Since then, the Kalihi resident has been sitting on top of the world, aiming to push all boundaries.

“It showed me that no matter my limitations, anything is possible,” Boiser said.

Over the weekend, Boiser became the first wheelchair-bound entrant in a local Shotokan Karate-do International Tournament.

“The day before, I went handcycling and I think I injured my arm and I didn’t know if I broke it, but it was swollen. Then I woke up the next day and won a karate tournament,” Boiser said.

Awarded a gold medal, Boiser says practicing karate has been extremely beneficial.

“The karate has really opened doors for me as far as handling myself. I have a lot more endurance, a lot more strength,” Boiser said.

According to Boiser, tournament officials say they plan to add a wheelchair-designated division next year.

That’s not all the 38 year old has been doing.

“I just know that everything is perspective.

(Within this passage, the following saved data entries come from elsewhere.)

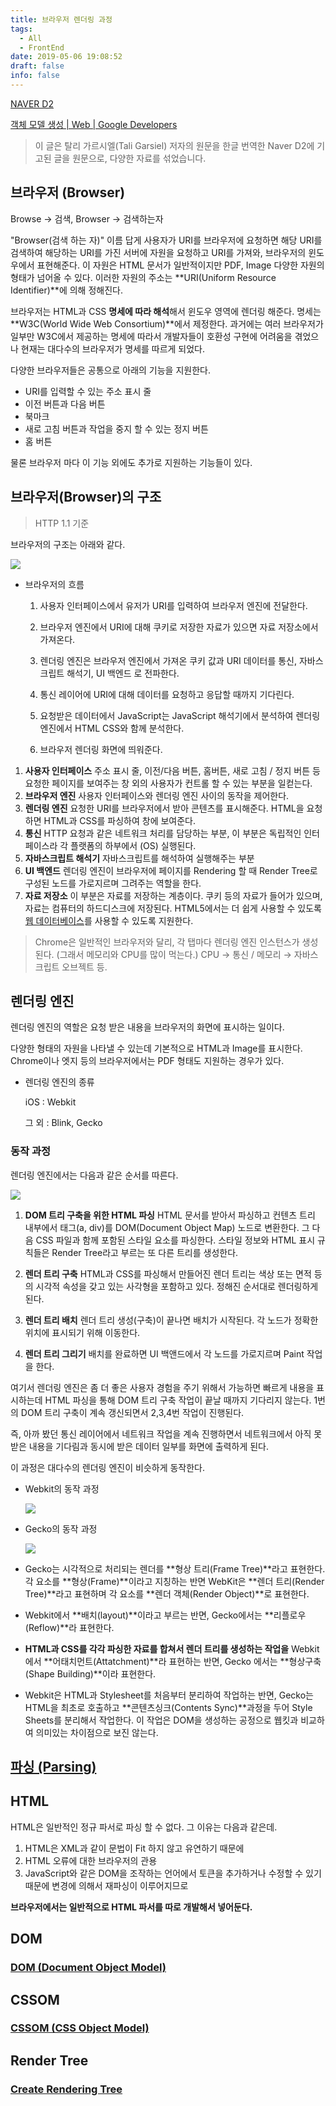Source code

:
 ```yaml
---
title: 브라우저 렌더링 과정
tags:
  - All
  - FrontEnd
date: 2019-05-06 19:08:52
draft: false
info: false
---
```


[NAVER D2](https://d2.naver.com/helloworld/59361)

[객체 모델 생성 | Web | Google Developers](https://developers.google.com/web/fundamentals/performance/critical-rendering-path/constructing-the-object-model?hl=ko)

> 이 글은 탈리 가르시엘(Tali Garsiel) 저자의 원문을 한글 번역한 Naver D2에 기고된 글을 원문으로, 다양한 자료를 섞었습니다.

## 브라우저 (Browser)



Browse → 검색, Browser → 검색하는자

"Browser(검색 하는 자)" 이름 답게 사용자가 URI를 브라우저에 요청하면 해당 URI를 검색하여 해당하는 URI를 가진 서버에 자원을 요청하고 URI를 가져와, 브라우저의 윈도우에서 표현해준다. 이 자원은 HTML 문서가 일반적이지만 PDF, Image 다양한 자원의 형태가 넘어올 수 있다. 이러한 자원의 주소는 **URI(Uniform Resource Identifier)**에 의해 정해진다.

브라우저는 HTML과 CSS **명세에 따라 해석**해서 윈도우 영역에 렌더링 해준다. 명세는 **W3C(World Wide Web Consortium)**에서 제정한다. 과거에는 여러 브라우저가 일부만 W3C에서 제공하는 명세에 따라서 개발자들이 호환성 구현에 어려움을 겪었으나 현재는 대다수의 브라우저가 명세를 따르게 되었다.

다양한 브라우저들은 공통으로 아래의 기능을 지원한다.

- URI를 입력할 수 있는 주소 표시 줄
- 이전 버튼과 다음 버튼
- 북마크
- 새로 고침 버튼과 작업을 중지 할 수 있는 정지 버튼
- 홈 버튼

물론 브라우저 마다 이 기능 외에도 추가로 지원하는 기능들이 있다.

## 브라우저(Browser)의 구조



> HTTP 1.1 기준

브라우저의 구조는 아래와 같다.

![](https://d2.naver.com/content/images/2015/06/helloworld-59361-1.png)

- 브라우저의 흐름

    1) 사용자 인터페이스에서 유저가 URI를 입력하여 브라우저 엔진에 전달한다. 

    2) 브라우저 엔진에서 URI에 대해 쿠키로 저장한 자료가 있으면 자료 저장소에서 가져온다.

    3) 렌더링 엔진은 브라우저 엔진에서 가져온 쿠키 값과 URI 데이터를 통신, 자바스크립트 해석기, UI 백엔드 로 전파한다.

    4) 통신 레이어에 URI에 대해 데이터를 요청하고 응답할 때까지 기다린다.

    5) 요청받은 데이터에서 JavaScript는 JavaScript 해석기에서 분석하여 렌더링 엔진에서 HTML CSS와 함께 분석한다.

    6) 브라우저 렌더링 화면에 띄워준다.

1. **사용자 인터페이스**
주소 표시 줄, 이전/다음 버튼, 홈버튼, 새로 고침 / 정지 버튼 등 요청한 페이지를 보여주는 창 외의 사용자가 컨트롤 할 수 있는 부분을 일컫는다.
2. **브라우저 엔진**
사용자 인터페이스와 렌더링 엔진 사이의 동작을 제어한다.
3. **렌더링 엔진**
요청한 URI를 브라우저에서 받아 콘텐츠를 표시해준다. HTML을 요청하면 HTML과 CSS를 파싱하여 창에 보여준다.
4. **통신**
HTTP 요청과 같은 네트워크 처리를 담당하는 부분, 이 부분은 독립적인 인터페이스라 각 플랫폼의 하부에서 (OS) 실행된다.
5. **자바스크립트 해석기**
자바스크립트를 해석하여 실행해주는 부분
6. **UI 백엔드**
렌더링 엔진이 브라우저에 페이지를 Rendering 할 때 Render Tree로 구성된 노드를 가로지르며 그려주는 역할을 한다.
7. **자료 저장소**
이 부분은 자료를 저장하는 계층이다. 쿠키 등의 자료가 들어가 있으며, 자료는 컴퓨터의 하드디스크에 저장된다. HTML5에서는 더 쉽게 사용할 수 있도록 [웹 데이터베이스](https://www.html5rocks.com/en/features/storage)를 사용할 수 있도록 지원한다.

> Chrome은 일반적인 브라우저와 달리, 각 탭마다 렌더링 엔진 인스턴스가 생성된다. (그래서 메모리와 CPU를 많이 먹는다.) CPU → 통신 / 메모리 → 자바스크립트 오브젝트 등.

## 렌더링 엔진



렌더링 엔진의 역할은 요청 받은 내용을 브라우저의 화면에 표시하는 일이다.

다양한 형태의 자원을 나타낼 수 있는데 기본적으로 HTML과 Image를 표시한다. Chrome이나 엣지 등의 브라우저에서는 PDF 형태도 지원하는 경우가 있다.

- 렌더링 엔진의 종류

    iOS : Webkit 

    그 외 : Blink, Gecko

### 동작 과정



렌더링 엔진에서는 다음과 같은 순서를 따른다.

![](https://d2.naver.com/content/images/2015/06/helloworld-59361-2.png)

1. **DOM 트리 구축을 위한 HTML 파싱**
HTML 문서를 받아서 파싱하고 컨텐츠 트리 내부에서 태그(a, div)를 DOM(Document Object Map) 노드로 변환한다. 그 다음 CSS 파일과 함께 포함된 스타일 요소를 파싱한다. 스타일 정보와 HTML 표시 규칙들은 Render Tree라고 부르는 또 다른 트리를 생성한다.

2. **렌더 트리 구축**
HTML과 CSS를 파싱해서 만들어진 렌더 트리는 색상 또는 면적 등의 시각적 속성을 갖고 있는 사각형을 포함하고 있다. 정해진 순서대로 렌더링하게 된다.

3. **렌더 트리 배치**
렌더 트리 생성(구축)이 끝나면 배치가 시작된다. 각 노드가 정확한 위치에 표시되기 위해 이동한다.

4. **렌더 트리 그리기**
배치를 완료하면 UI 백앤드에서 각 노드를 가로지르며 Paint 작업을 한다.

여기서 렌더링 엔진은 좀 더 좋은 사용자 경험을 주기 위해서 가능하면 빠르게 내용을 표시하는데 HTML 파싱을 통해 DOM 트리 구축 작업이 끝날 때까지 기다리지 않는다. 1번의 DOM 트리 구축이 계속 갱신되면서 2,3,4번 작업이 진행된다. 

즉, 아까 봤던 통신 레이어에서 네트워크 작업을 계속 진행하면서 네트워크에서 아직 못 받은 내용을 기다림과 동시에 받은 데이터 일부를 화면에 출력하게 된다.

이 과정은 대다수의 렌더링 엔진이 비슷하게 동작한다.

- Webkit의 동작 과정

    ![](https://d2.naver.com/content/images/2015/06/helloworld-59361-3.png)

- Gecko의 동작 과정

    ![](https://d2.naver.com/content/images/2015/06/helloworld-59361-4.png)

- Gecko는 시각적으로 처리되는 렌더를 **형상 트리(Frame Tree)**라고 표현한다. 각 요소를 **형상(Frame)**이라고 지칭하는 반면 WebKit은 **렌더 트리(Render Tree)**라고 표현하며 각 요소를 **렌더 객체(Render Object)**로 표현한다.
- Webkit에서 **배치(layout)**이라고 부르는 반면, Gecko에서는 **리플로우(Reflow)**라 표현한다.
- **HTML과 CSS를 각각 파싱한 자료를 합쳐서 렌더 트리를 생성하는 작업을** Webkit에서 **어태치먼트(Attatchment)**라 표현하는 반면, Gecko 에서는 **형상구축(Shape Building)**이라 표현한다.
- Webkit은 HTML과 Stylesheet를 처음부터 분리하여 작업하는 반면, Gecko는 HTML을 최초로 호출하고 **콘텐츠싱크(Contents Sync)**과정을 두어 Style Sheets를 분리해서 작업한다. 이 작업은 DOM을 생성하는 공정으로 웹킷과 비교하여 의미있는 차이점으로 보진 않는다.

## [파싱 (Parsing)](https://www.notion.so/d21964c0-2af1-4b48-9719-94872efa722b)

## HTML



HTML은 일반적인 정규 파서로 파싱 할 수 없다. 그 이유는 다음과 같은데.

1. HTML은 XML과 같이 문법이 Fit 하지 않고 유연하기 때문에
2. HTML 오류에 대한 브라우저의 관용
3. JavaScript와 같은 DOM을 조작하는 언어에서 토큰을 추가하거나 수정할 수 있기 때문에 변경에 의해서 재파싱이 이루어지므로

**브라우저에서는 일반적으로 HTML 파서를 따로 개발해서 넣어둔다.**

## DOM



### [DOM (Document Object Model)](https://www.notion.so/05b2fa44-e433-4bb2-9fc3-cd59110f6ddb)

## CSSOM



### [CSSOM (CSS Object Model)](https://www.notion.so/66bd0de6-0972-4fd9-a82f-f557c172ea1b)

## Render Tree



### [Create Rendering Tree](https://www.notion.so/0ee913e6-9ebe-44c5-821f-f43d1869fa59)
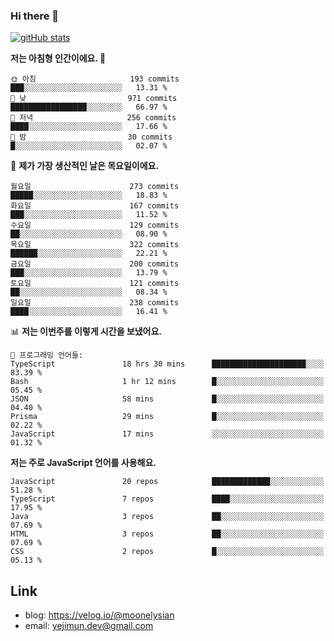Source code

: ### Hi there 👋

<!--
**moonelysian/moonelysian** is a ✨ _special_ ✨ repository because its `README.md` (this file) appears on your GitHub profile.

Here are some ideas to get you started:

- 🔭 I’m currently working on ...
- 🌱 I’m currently learning ...
- 👯 I’m looking to collaborate on ...
- 🤔 I’m looking for help with ...
- 💬 Ask me about ...
- 📫 How to reach me: ...
- 😄 Pronouns: ...
- ⚡ Fun fact: ...
-->

<!-- [![wakatime stats](https://github-readme-stats.vercel.app/api/wakatime?username=moonelysian)](https://github.com/anuraghazra/github-readme-stats) -->

[![gitHub stats](https://github-readme-stats.vercel.app/api?username=moonelysian&show_icons=true)](https://github.com/anuraghazra/github-readme-stats)

<!--START_SECTION:waka-->
**저는 아침형 인간이에요. 🐤** 

```text
🌞 아침                     193 commits         ███░░░░░░░░░░░░░░░░░░░░░░   13.31 % 
🌆 낮　                     971 commits         █████████████████░░░░░░░░   66.97 % 
🌃 저녁                     256 commits         ████░░░░░░░░░░░░░░░░░░░░░   17.66 % 
🌙 밤　                     30 commits          █░░░░░░░░░░░░░░░░░░░░░░░░   02.07 % 
```
📅 **제가 가장 생산적인 날은 목요일이에요.** 

```text
월요일                      273 commits         █████░░░░░░░░░░░░░░░░░░░░   18.83 % 
화요일                      167 commits         ███░░░░░░░░░░░░░░░░░░░░░░   11.52 % 
수요일                      129 commits         ██░░░░░░░░░░░░░░░░░░░░░░░   08.90 % 
목요일                      322 commits         ██████░░░░░░░░░░░░░░░░░░░   22.21 % 
금요일                      200 commits         ███░░░░░░░░░░░░░░░░░░░░░░   13.79 % 
토요일                      121 commits         ██░░░░░░░░░░░░░░░░░░░░░░░   08.34 % 
일요일                      238 commits         ████░░░░░░░░░░░░░░░░░░░░░   16.41 % 
```


📊 **저는 이번주를 이렇게 시간을 보냈어요.** 

```text
💬 프로그래밍 언어들: 
TypeScript               18 hrs 30 mins      █████████████████████░░░░   83.39 % 
Bash                     1 hr 12 mins        █░░░░░░░░░░░░░░░░░░░░░░░░   05.45 % 
JSON                     58 mins             █░░░░░░░░░░░░░░░░░░░░░░░░   04.40 % 
Prisma                   29 mins             █░░░░░░░░░░░░░░░░░░░░░░░░   02.22 % 
JavaScript               17 mins             ░░░░░░░░░░░░░░░░░░░░░░░░░   01.32 % 
```

**저는 주로 JavaScript 언어를 사용해요.** 

```text
JavaScript               20 repos            █████████████░░░░░░░░░░░░   51.28 % 
TypeScript               7 repos             ████░░░░░░░░░░░░░░░░░░░░░   17.95 % 
Java                     3 repos             ██░░░░░░░░░░░░░░░░░░░░░░░   07.69 % 
HTML                     3 repos             ██░░░░░░░░░░░░░░░░░░░░░░░   07.69 % 
CSS                      2 repos             █░░░░░░░░░░░░░░░░░░░░░░░░   05.13 % 
```




<!--END_SECTION:waka-->


## Link
- blog: https://velog.io/@moonelysian
- email: yejimun.dev@gmail.com
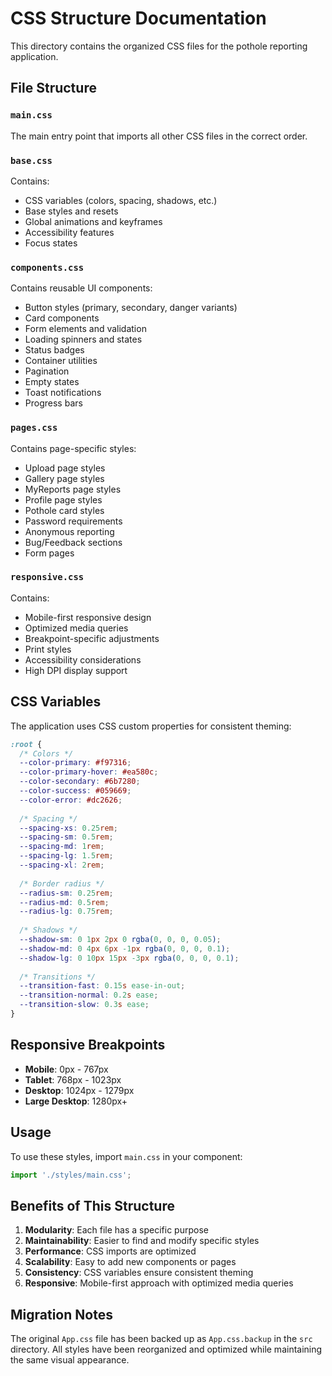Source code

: # CSS Structure Documentation

This directory contains the organized CSS files for the pothole reporting application.

## File Structure

### `main.css`
The main entry point that imports all other CSS files in the correct order.

### `base.css`
Contains:
- CSS variables (colors, spacing, shadows, etc.)
- Base styles and resets
- Global animations and keyframes
- Accessibility features
- Focus states

### `components.css`
Contains reusable UI components:
- Button styles (primary, secondary, danger variants)
- Card components
- Form elements and validation
- Loading spinners and states
- Status badges
- Container utilities
- Pagination
- Empty states
- Toast notifications
- Progress bars

### `pages.css`
Contains page-specific styles:
- Upload page styles
- Gallery page styles
- MyReports page styles
- Profile page styles
- Pothole card styles
- Password requirements
- Anonymous reporting
- Bug/Feedback sections
- Form pages

### `responsive.css`
Contains:
- Mobile-first responsive design
- Optimized media queries
- Breakpoint-specific adjustments
- Print styles
- Accessibility considerations
- High DPI display support

## CSS Variables

The application uses CSS custom properties for consistent theming:

```css
:root {
  /* Colors */
  --color-primary: #f97316;
  --color-primary-hover: #ea580c;
  --color-secondary: #6b7280;
  --color-success: #059669;
  --color-error: #dc2626;
  
  /* Spacing */
  --spacing-xs: 0.25rem;
  --spacing-sm: 0.5rem;
  --spacing-md: 1rem;
  --spacing-lg: 1.5rem;
  --spacing-xl: 2rem;
  
  /* Border radius */
  --radius-sm: 0.25rem;
  --radius-md: 0.5rem;
  --radius-lg: 0.75rem;
  
  /* Shadows */
  --shadow-sm: 0 1px 2px 0 rgba(0, 0, 0, 0.05);
  --shadow-md: 0 4px 6px -1px rgba(0, 0, 0, 0.1);
  --shadow-lg: 0 10px 15px -3px rgba(0, 0, 0, 0.1);
  
  /* Transitions */
  --transition-fast: 0.15s ease-in-out;
  --transition-normal: 0.2s ease;
  --transition-slow: 0.3s ease;
}
```

## Responsive Breakpoints

- **Mobile**: 0px - 767px
- **Tablet**: 768px - 1023px
- **Desktop**: 1024px - 1279px
- **Large Desktop**: 1280px+

## Usage

To use these styles, import `main.css` in your component:

```jsx
import './styles/main.css';
```

## Benefits of This Structure

1. **Modularity**: Each file has a specific purpose
2. **Maintainability**: Easier to find and modify specific styles
3. **Performance**: CSS imports are optimized
4. **Scalability**: Easy to add new components or pages
5. **Consistency**: CSS variables ensure consistent theming
6. **Responsive**: Mobile-first approach with optimized media queries

## Migration Notes

The original `App.css` file has been backed up as `App.css.backup` in the `src` directory. All styles have been reorganized and optimized while maintaining the same visual appearance. 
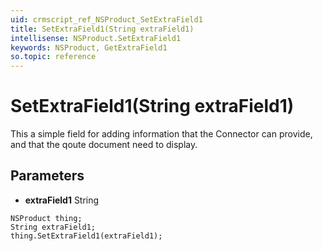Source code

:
```yaml
---
uid: crmscript_ref_NSProduct_SetExtraField1
title: SetExtraField1(String extraField1)
intellisense: NSProduct.SetExtraField1
keywords: NSProduct, GetExtraField1
so.topic: reference
---
```


# SetExtraField1(String extraField1)

This a simple field for adding information that the Connector can provide, and that the qoute document need to display.

## Parameters

* **extraField1** String

```crmscript
NSProduct thing;
String extraField1;
thing.SetExtraField1(extraField1);
```

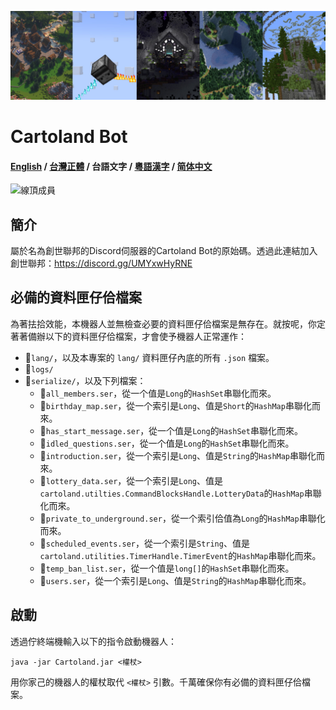 ![Banner](Banner.jpg)

# Cartoland Bot
#### [English](https://github.com/AlexCai2019/Cartoland/blob/master/readme/README.md) / [台灣正體](https://github.com/AlexCai2019/Cartoland/blob/master/readme/README_tw.md) / 台語文字 / [粵語漢字](https://github.com/AlexCai2019/Cartoland/blob/master/readme/README_hk.md) / [简体中文](https://github.com/AlexCai2019/Cartoland/blob/master/readme/README_cn.md)

![線頂成員](https://discord.com/api/guilds/886936474723950603/widget.png)

## 簡介
屬於名為創世聯邦的Discord伺服器的Cartoland Bot的原始碼。透過此連結加入創世聯邦：https://discord.gg/UMYxwHyRNE

## 必備的資料匣仔佮檔案
為著抾拾效能，本機器人並無檢查必要的資料匣仔佮檔案是無存在。就按呢，你定著著備辦以下的資料匣仔佮檔案，才會使予機器人正常運作：
- 📁`lang/`，以及本專案的 `lang/` 資料匣仔內底的所有 `.json` 檔案。
- 📁`logs/`
- 📁`serialize/`，以及下列檔案：
  - 📄`all_members.ser`，從一个值是`Long`的`HashSet`串聯化而來。
  - 📄`birthday_map.ser`，從一个索引是`Long`、值是`Short`的`HashMap`串聯化而來。
  - 📄`has_start_message.ser`，從一个值是`Long`的`HashSet`串聯化而來。
  - 📄`idled_questions.ser`，從一个值是`Long`的`HashSet`串聯化而來。
  - 📄`introduction.ser`，從一个索引是`Long`、值是`String`的`HashMap`串聯化而來。
  - 📄`lottery_data.ser`，從一个索引是`Long`、值是`cartoland.utilties.CommandBlocksHandle.LotteryData`的`HashMap`串聯化而來。
  - 📄`private_to_underground.ser`，從一个索引佮值為`Long`的`HashMap`串聯化而來。
  - 📄`scheduled_events.ser`，從一个索引是`String`、值是`cartoland.utilities.TimerHandle.TimerEvent`的`HashMap`串聯化而來。
  - 📄`temp_ban_list.ser`，從一个值是`long[]`的`HashSet`串聯化而來。
  - 📄`users.ser`，從一个索引是`Long`、值是`String`的`HashMap`串聯化而來。

## 啟動
透過佇終端機輸入以下的指令啟動機器人：
```
java -jar Cartoland.jar <權杖>
```
用你家己的機器人的權杖取代 `<權杖>` 引數。千萬確保你有必備的資料匣仔佮檔案。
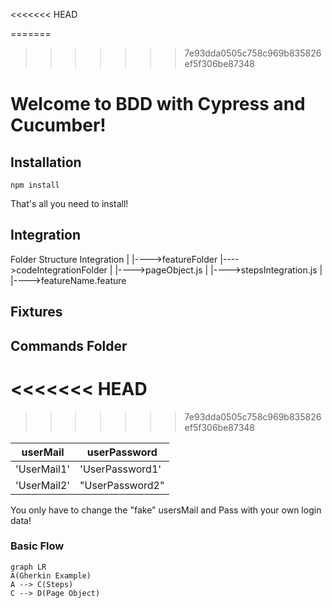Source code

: <<<<<<< HEAD

=======
>>>>>>> 7e93dda0505c758c969b835826ef5f306be87348
# Welcome to BDD with Cypress and Cucumber!
## Installation
`npm install `

That's all you need to install!

## Integration
Folder Structure
Integration
|
|---->featureFolder
					|---->codeIntegrationFolder
					|			|---->pageObject.js
					|			|---->stepsIntegration.js
					|
					|---->featureName.feature


## Fixtures
## Commands Folder
<<<<<<< HEAD
=======

>>>>>>> 7e93dda0505c758c969b835826ef5f306be87348

|userMail                        |userPassword              |
|-------------------------------|---------------------------|
|         'UserMail1'           |'UserPassword1'            |
|         'UserMail2'           |"UserPassword2"            |

You only have to change the "fake" usersMail and Pass with your own login data!

### Basic Flow

```mermaid
graph LR
A(Gherkin Example) 
A --> C(Steps)
C --> D(Page Object)
```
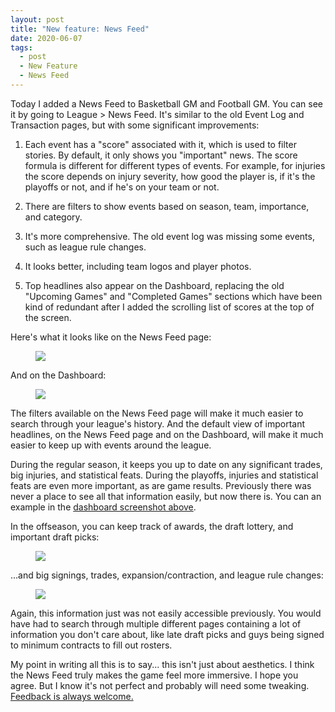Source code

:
 ```yaml
---
layout: post
title: "New feature: News Feed"
date: 2020-06-07
tags:
  - post
  - New Feature
  - News Feed
---
```


Today I added a News Feed to Basketball GM and Football GM. You can see it by going to League > News Feed. It's similar to the old Event Log and Transaction pages, but with some significant improvements:

1. Each event has a "score" associated with it, which is used to filter stories. By default, it only shows you "important" news. The score formula is different for different types of events. For example, for injuries the score depends on injury severity, how good the player is, if it's the playoffs or not, and if he's on your team or not.

2. There are filters to show events based on season, team, importance, and category.

3. It's more comprehensive. The old event log was missing some events, such as league rule changes.

4. It looks better, including team logos and player photos.

5. Top headlines also appear on the Dashboard, replacing the old "Upcoming Games" and "Completed Games" sections which have been kind of redundant after I added the scrolling list of scores at the top of the screen.

<!--more-->

Here's what it looks like on the News Feed page:

<figure class="overflow-auto"><img src="/files/news-feed-1.png"></figure>

And on the Dashboard:

<figure class="overflow-auto"><img src="/files/news-feed-2.png"></figure>

The filters available on the News Feed page will make it much easier to search through your league's history. And the default view of important headlines, on the News Feed page and on the Dashboard, will make it much easier to keep up with events around the league.

During the regular season, it keeps you up to date on any significant trades, big injuries, and statistical feats. During the playoffs, injuries and statistical feats are even more important, as are game results. Previously there was never a place to see all that information easily, but now there is. You can an example in the <a href="/files/news-feed-2.png">dashboard screenshot above</a>.

In the offseason, you can keep track of awards, the draft lottery, and important draft picks:

<figure><img src="/files/news-feed-3.png" class="img-fluid"></figure>

...and big signings, trades, expansion/contraction, and league rule changes:

<figure><img src="/files/news-feed-4.png" class="img-fluid"></figure>

Again, this information just was not easily accessible previously. You would have had to search through multiple different pages containing a lot of information you don't care about, like late draft picks and guys being signed to minimum contracts to fill out rosters.

My point in writing all this is to say... this isn't just about aesthetics. I think the News Feed truly makes the game feel more immersive. I hope you agree. But I know it's not perfect and probably will need some tweaking. [Feedback is always welcome.](/contact/)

It drives me and fuels me,” Boiser said.

He has also become an advocate for other wheelchair-bound residents.

“I have been real busy trying to create opportunities for others in my demographic to help with their transition and post injury,” Boiser said.

He’s also taken up surfing and motivational speaking to be a voice for others like him.

“We just show the best example we can now and the kids of tomorrow are going to be so much better,” Boiser said.